I'll check it with netcat tunnels, and probably with netcat through ssh
forwarded port, and post results. Any other idea to make a tunnel?

Vadim



_______________________________________________
rdiff-backup-users mailing list at [hidden email]
http://lists.nongnu.org/mailman/listinfo/rdiff-backup-users
Wiki URL: http://rdiff-backup.solutionsfirst.com.au/index.php/RdiffBackupWiki
Reply | Threaded
Open this post in threaded view
|

Re: rdiff-backup/rsync +ssh performance comparison

Dave Kempe
Vadim Kouzmine wrote:
> 1) rdiff-backup 1.1.5 vs. 1.0.4
> 2) python 2.4.2 vs 2.2.3

I noticed a speed up (just visually) between python 2.2 and python 2.3

dave


_______________________________________________
rdiff-backup-users mailing list at [hidden email]
http://lists.nongnu.org/mailman/listinfo/rdiff-backup-users
Wiki URL: http://rdiff-backup.solutionsfirst.com.au/index.php/RdiffBackupWiki
Reply | Threaded
Open this post in threaded view
|

Re: rdiff-backup/rsync +ssh performance comparison

Vadim Kouzmine
In reply to this post by dean gaudet-4
On Mon, 2006-02-20 at 21:11 -0800, dean gaudet wrote:

> actually we can get rid of ssh entirely as well and just use pipes
> between the rdiff-backup and "rdiff-backup --server"... to reduce the
> variables even further.
>
> when i compare:
>
> rdiff-backup src dst1
>
> with:
>
> rdiff-backup --remote-schema '%s' src 'rdiff-backup --server'::dst2
>
> i'm seeing an avg of 0.9s real-time for the first and 1.4s real-time
> for the second using an extracted copy of rdiff-backup-1.0.4.tar.gz as
> the src.  (the results are quite repeatable so i didn't bother with a
> larger src.)
>
> my suspicion would be something serializing in the protocol...
>
> -dean

Some test results below.
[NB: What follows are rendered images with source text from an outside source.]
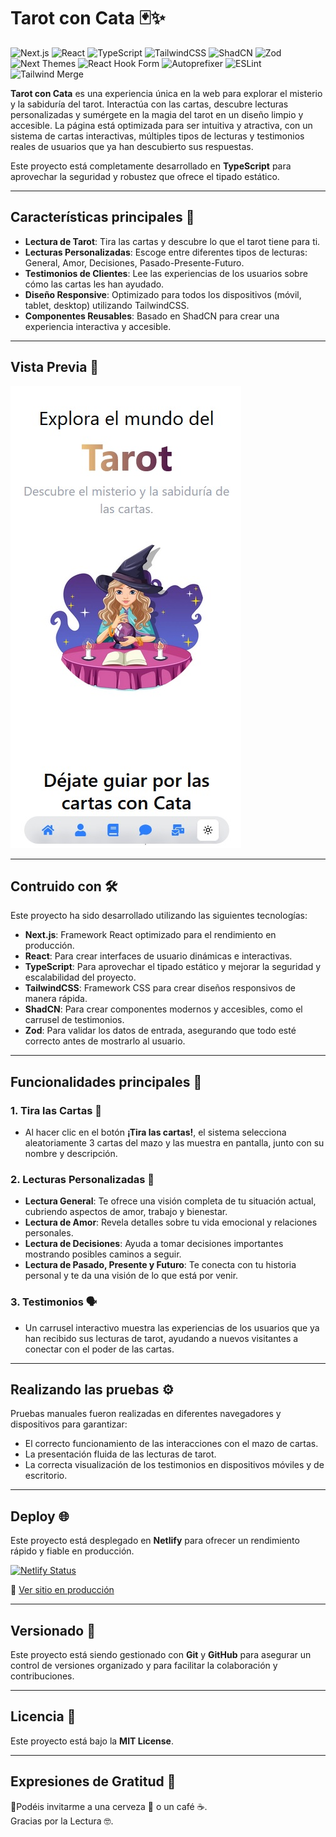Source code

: # Tarot con Cata 🃏✨  

![Next.js](https://img.shields.io/badge/Next.js-%20%2B-black)
![React](https://img.shields.io/badge/React-%20%2B-blue)
![TypeScript](https://img.shields.io/badge/TypeScript-%20%2B-blue)
![TailwindCSS](https://img.shields.io/badge/TailwindCSS-%20%2B-lightblue)
![ShadCN](https://img.shields.io/badge/ShadCN-%20%2B-orange)
![Zod](https://img.shields.io/badge/Zod-%20%2B-darkgreen)
![Next Themes](https://img.shields.io/badge/Next_Themes-%20%2B-purple)
![React Hook Form](https://img.shields.io/badge/React_Hook_Form-%20%2B-yellow)
![Autoprefixer](https://img.shields.io/badge/Autoprefixer-%20%2B-lightgreen)
![ESLint](https://img.shields.io/badge/ESLint-%20%2B-yellowgreen)
![Tailwind Merge](https://img.shields.io/badge/Tailwind_Merge-%20%2B-pink)


**Tarot con Cata** es una experiencia única en la web para explorar el misterio y la sabiduría del tarot. Interactúa con las cartas, descubre lecturas personalizadas y sumérgete en la magia del tarot en un diseño limpio y accesible. La página está optimizada para ser intuitiva y atractiva, con un sistema de cartas interactivas, múltiples tipos de lecturas y testimonios reales de usuarios que ya han descubierto sus respuestas.

Este proyecto está completamente desarrollado en **TypeScript** para aprovechar la seguridad y robustez que ofrece el tipado estático.

---

## Características principales 🚀

- **Lectura de Tarot**: Tira las cartas y descubre lo que el tarot tiene para ti.
- **Lecturas Personalizadas**: Escoge entre diferentes tipos de lecturas: General, Amor, Decisiones, Pasado-Presente-Futuro.
- **Testimonios de Clientes**: Lee las experiencias de los usuarios sobre cómo las cartas les han ayudado.
- **Diseño Responsive**: Optimizado para todos los dispositivos (móvil, tablet, desktop) utilizando TailwindCSS.
- **Componentes Reusables**: Basado en ShadCN para crear una experiencia interactiva y accesible.

---

## Vista Previa 👀  

![Vista Previa](./public/images/vistaPrevia.jpg)

---

## Contruido con 🛠️

Este proyecto ha sido desarrollado utilizando las siguientes tecnologías:

- **Next.js**: Framework React optimizado para el rendimiento en producción.
- **React**: Para crear interfaces de usuario dinámicas e interactivas.
- **TypeScript**: Para aprovechar el tipado estático y mejorar la seguridad y escalabilidad del proyecto.
- **TailwindCSS**: Framework CSS para crear diseños responsivos de manera rápida.
- **ShadCN**: Para crear componentes modernos y accesibles, como el carrusel de testimonios.
- **Zod**: Para validar los datos de entrada, asegurando que todo esté correcto antes de mostrarlo al usuario.

---

## Funcionalidades principales 🧩

### 1. **Tira las Cartas** 🎴

- Al hacer clic en el botón **¡Tira las cartas!**, el sistema selecciona aleatoriamente 3 cartas del mazo y las muestra en pantalla, junto con su nombre y descripción.
  
### 2. **Lecturas Personalizadas** 🔮

- **Lectura General**: Te ofrece una visión completa de tu situación actual, cubriendo aspectos de amor, trabajo y bienestar.
- **Lectura de Amor**: Revela detalles sobre tu vida emocional y relaciones personales.
- **Lectura de Decisiones**: Ayuda a tomar decisiones importantes mostrando posibles caminos a seguir.
- **Lectura de Pasado, Presente y Futuro**: Te conecta con tu historia personal y te da una visión de lo que está por venir.

### 3. **Testimonios** 🗣️

- Un carrusel interactivo muestra las experiencias de los usuarios que ya han recibido sus lecturas de tarot, ayudando a nuevos visitantes a conectar con el poder de las cartas.

---

## Realizando las pruebas ⚙️

Pruebas manuales fueron realizadas en diferentes navegadores y dispositivos para garantizar:

- El correcto funcionamiento de las interacciones con el mazo de cartas.
- La presentación fluida de las lecturas de tarot.
- La correcta visualización de los testimonios en dispositivos móviles y de escritorio.

---

## Deploy 🌐

Este proyecto está desplegado en **Netlify** para ofrecer un rendimiento rápido y fiable en producción.

[![Netlify Status](https://api.netlify.com/api/v1/badges/7c5480f8-42b5-4da7-a517-1f96be10c696/deploy-status)](https://app.netlify.com/projects/tarotconcata/deploys)

🔗 [Ver sitio en producción](https://tarotconcata.netlify.app)

---

## Versionado 📌

Este proyecto está siendo gestionado con **Git** y **GitHub** para asegurar un control de versiones organizado y para facilitar la colaboración y contribuciones.

---

## Licencia 📄

Este proyecto está bajo la **MIT License**.

---

## Expresiones de Gratitud 🎁

📢Podéis invitarme a una cerveza 🍺 o un café ☕.\
Gracias por la Lectura 🤓.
Backup src is single 512MB file with urandom
stuff. Servers are 3GHz P4 Xeon, gigabit lan. rdiff-backup 1.1.5 /
python 2.4.2. Time in SECONDS.

1) rdiff-backup src dst
16.9s

2) rdiff-backup --remote-schema '%s' src 'rdiff-backup --server'::dst
21.3s

3) rdiff-backup -remote-schema 'ssh %s rdiff-backup' server2::src dst
80.0s   (76.7s with blowfish and 75.9s with arcfour)

4) rdiff-backup through netcat (no ssh/no encryption)
76.4s   (just like with ssh?!)

5) rdiff-backup -remote-schema 'ssh -C %s rdiff-backup' server2::src dst
129.1s   (compression makes it so much slower!)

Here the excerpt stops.